A ópera deve o seu nome ao arquiteto que a concebeu, Gottfried Semper (1803-1879). Ele foi um dos mais destacados construtores de seu tempo, tendo realizado trabalhos que são marcos urbanísticos e arquitetônicos em cidades como Zurique, Viena e Dresden – nesta cidade, além da ópera, Semper foi autor também da antiga sinagoga (destruída na noite de cristais) e da Gemäldegalerie Alte Meister, a Pinacoteca, que, como a ópera, foi bombardeada na guerra e reconstruída.

Gottfried Semper nasceu em Hamburgo, em 1803. Além de projetista, foi também professor e pesquisador. Após estudos em Göttingen e Munique, ele trabalhou em Paris onde viveu a Revolução de Julho de 1830, movimento libertário que marcou a queda definitiva da monarquia dos Bourbons na França.

 

Semperoper, a primeira, a segunda e a terceira

Em 1834, Semper tornou-se professor de arquitetura na Academia Real das Artes Plásticas em Dresden. Ali, entre os anos de 1838 e 1841, construiu o prédio da primeira Semperoper, que então era chamado de Teatro da Corte Real. O novo teatro substituiu o Pequeno Teatro da Corte, erigido em 1755, e que em início do século XIX fora dirigido por Carl Maria von Weber. 

A primeira Semperoper, por volta de 1860 (reprodução, arquivo da Sächsische Staatstheater Dresden)
A primeira Semperoper, por volta de 1860 (reprodução, arquivo da Sächsischen Staatstheater Dresden)

Em 1842, portanto um ano após a inauguração desta primeira Semperoper, Richard Wagner (1813-1833) foi contratado como maestro da casa.
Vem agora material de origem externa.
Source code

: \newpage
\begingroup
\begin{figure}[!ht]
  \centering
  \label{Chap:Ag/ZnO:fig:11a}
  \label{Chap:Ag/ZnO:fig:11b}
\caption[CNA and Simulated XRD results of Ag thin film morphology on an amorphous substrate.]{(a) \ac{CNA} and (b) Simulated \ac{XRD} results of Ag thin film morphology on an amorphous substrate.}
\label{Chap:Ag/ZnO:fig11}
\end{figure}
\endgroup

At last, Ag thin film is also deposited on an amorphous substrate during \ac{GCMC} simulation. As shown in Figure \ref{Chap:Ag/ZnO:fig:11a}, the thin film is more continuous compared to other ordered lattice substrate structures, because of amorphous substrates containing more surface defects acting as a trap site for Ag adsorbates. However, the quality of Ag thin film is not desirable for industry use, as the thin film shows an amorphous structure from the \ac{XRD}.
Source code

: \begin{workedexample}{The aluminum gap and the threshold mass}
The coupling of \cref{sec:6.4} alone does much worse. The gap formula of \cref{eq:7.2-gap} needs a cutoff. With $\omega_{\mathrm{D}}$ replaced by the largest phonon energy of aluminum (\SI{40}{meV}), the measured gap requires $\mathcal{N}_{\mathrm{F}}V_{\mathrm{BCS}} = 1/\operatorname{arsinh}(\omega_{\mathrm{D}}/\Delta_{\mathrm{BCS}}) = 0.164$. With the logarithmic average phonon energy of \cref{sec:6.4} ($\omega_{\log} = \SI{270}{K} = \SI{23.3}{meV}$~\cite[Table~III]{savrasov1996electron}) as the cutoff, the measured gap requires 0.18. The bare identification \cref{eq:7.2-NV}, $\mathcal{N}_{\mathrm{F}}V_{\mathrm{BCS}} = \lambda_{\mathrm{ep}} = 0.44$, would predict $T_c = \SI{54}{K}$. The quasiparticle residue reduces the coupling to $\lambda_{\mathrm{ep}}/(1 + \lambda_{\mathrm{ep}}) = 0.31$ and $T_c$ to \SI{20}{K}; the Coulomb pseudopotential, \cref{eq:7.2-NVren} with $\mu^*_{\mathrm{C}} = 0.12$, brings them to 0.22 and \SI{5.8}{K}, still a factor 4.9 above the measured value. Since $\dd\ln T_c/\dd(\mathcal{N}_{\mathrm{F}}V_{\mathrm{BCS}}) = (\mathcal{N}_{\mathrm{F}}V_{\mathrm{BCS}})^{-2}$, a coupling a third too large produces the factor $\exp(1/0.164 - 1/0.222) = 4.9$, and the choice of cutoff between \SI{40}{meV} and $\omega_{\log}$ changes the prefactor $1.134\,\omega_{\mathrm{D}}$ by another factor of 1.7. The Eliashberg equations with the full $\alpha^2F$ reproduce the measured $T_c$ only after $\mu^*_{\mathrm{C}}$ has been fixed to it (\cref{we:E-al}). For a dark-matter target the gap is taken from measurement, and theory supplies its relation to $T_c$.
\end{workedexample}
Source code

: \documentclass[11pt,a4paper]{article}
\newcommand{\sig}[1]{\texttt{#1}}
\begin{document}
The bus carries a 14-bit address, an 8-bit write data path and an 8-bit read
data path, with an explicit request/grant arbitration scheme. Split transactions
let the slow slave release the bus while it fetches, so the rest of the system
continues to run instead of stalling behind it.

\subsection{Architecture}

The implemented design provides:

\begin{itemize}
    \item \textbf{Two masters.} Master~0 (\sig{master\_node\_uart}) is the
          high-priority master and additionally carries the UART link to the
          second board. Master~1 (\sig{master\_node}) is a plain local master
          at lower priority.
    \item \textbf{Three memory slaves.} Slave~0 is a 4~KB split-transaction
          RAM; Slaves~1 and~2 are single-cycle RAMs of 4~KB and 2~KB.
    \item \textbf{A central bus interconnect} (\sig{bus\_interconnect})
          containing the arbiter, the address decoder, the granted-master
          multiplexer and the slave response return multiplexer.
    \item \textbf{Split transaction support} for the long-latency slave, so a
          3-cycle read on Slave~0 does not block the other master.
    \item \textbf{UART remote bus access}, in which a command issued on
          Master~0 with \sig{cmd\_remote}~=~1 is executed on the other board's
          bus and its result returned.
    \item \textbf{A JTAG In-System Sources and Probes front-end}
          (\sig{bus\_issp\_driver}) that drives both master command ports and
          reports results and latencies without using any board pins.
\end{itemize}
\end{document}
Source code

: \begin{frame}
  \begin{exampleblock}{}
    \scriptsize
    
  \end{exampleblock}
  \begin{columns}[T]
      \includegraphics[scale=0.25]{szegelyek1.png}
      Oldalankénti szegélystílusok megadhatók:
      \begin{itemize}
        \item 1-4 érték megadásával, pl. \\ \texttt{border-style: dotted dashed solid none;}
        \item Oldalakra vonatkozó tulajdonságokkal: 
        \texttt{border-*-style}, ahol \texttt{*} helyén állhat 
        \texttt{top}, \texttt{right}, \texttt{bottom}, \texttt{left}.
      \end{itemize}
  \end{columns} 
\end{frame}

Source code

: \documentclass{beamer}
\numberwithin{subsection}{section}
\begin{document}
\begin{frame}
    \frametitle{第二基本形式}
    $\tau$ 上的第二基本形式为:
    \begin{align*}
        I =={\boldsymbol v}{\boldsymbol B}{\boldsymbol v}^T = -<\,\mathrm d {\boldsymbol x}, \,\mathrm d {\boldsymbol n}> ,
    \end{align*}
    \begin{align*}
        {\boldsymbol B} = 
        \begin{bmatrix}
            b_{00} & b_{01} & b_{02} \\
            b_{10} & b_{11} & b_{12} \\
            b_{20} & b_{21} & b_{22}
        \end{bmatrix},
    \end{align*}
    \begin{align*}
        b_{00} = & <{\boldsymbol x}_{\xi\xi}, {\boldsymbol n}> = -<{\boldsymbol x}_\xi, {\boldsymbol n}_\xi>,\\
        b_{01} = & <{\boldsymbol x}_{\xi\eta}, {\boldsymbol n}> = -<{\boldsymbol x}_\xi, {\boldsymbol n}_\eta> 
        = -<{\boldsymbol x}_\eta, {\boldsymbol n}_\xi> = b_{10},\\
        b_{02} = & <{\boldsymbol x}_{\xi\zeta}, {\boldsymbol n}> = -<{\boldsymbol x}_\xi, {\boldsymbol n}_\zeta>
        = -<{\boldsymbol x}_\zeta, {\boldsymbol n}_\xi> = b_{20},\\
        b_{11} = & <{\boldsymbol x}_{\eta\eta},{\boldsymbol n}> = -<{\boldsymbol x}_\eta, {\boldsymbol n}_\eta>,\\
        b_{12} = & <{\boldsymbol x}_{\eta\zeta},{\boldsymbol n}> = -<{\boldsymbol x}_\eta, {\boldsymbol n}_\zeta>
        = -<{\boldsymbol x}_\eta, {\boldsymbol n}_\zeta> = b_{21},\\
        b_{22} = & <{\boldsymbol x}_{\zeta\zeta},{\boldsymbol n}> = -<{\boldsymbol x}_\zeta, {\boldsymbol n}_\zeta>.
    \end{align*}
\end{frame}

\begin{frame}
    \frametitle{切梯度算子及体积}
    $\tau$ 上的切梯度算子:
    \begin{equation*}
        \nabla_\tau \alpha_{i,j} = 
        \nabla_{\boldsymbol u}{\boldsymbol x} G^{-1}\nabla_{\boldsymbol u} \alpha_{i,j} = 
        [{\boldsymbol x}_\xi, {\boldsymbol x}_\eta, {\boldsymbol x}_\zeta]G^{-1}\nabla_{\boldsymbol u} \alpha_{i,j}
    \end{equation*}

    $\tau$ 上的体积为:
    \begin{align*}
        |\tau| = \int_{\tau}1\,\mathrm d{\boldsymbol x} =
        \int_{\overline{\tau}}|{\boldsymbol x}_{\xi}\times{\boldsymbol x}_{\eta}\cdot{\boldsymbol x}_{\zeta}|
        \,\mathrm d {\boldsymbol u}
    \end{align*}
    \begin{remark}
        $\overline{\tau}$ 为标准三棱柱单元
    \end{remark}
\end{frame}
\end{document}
Naquele período, estreou ali três de suas óperas: Rienzi (1842), O navio fantasma (1843) e Tannhäuser (1845). 

Como Wagner, Semper também apoiou e se engajou na revolta liberal e democrática de 1849 em Dresden, que, como em outras cidades alemãs e europeias, se rebelava contra o status quo autoritário das monarquias. Semper participou ativamente das batalhas e contribuiu com seus conhecimentos técnicos para a montagem de barricadas no centro da cidade. Após a derrota do levante, Semper, assim como Wagner, teve de fugir, inicialmente para Zurique, depois para Paris e finalmente Londres. Ali, nos tempos que se seguiram, dedicou-se especialmente ao ensino e à pesquisa teórica. 

Desde aqueles anos em Dresden, as histórias de Semper e Wagner seguiram se cruzando ao longo de suas vidas. Assim, em 1853, Wagner envia a Semper um rascunho do libreto do Anel do nibelungo, pedindo-lhe a sua opinião. E é por intermédio de Wagner, que então morava em Zurique, que Semper toma conhecimento dos planos da construção de uma Escola Superior naquela cidade, o que o leva a mudar-se para lá. Em Zurique, Semper segue a carreira docente e retoma a sua atividade de projetista criando, entre os anos de 1858 e 1864, a planta para o prédio principal da Escola Politécnica (hoje a ETH Zürich). 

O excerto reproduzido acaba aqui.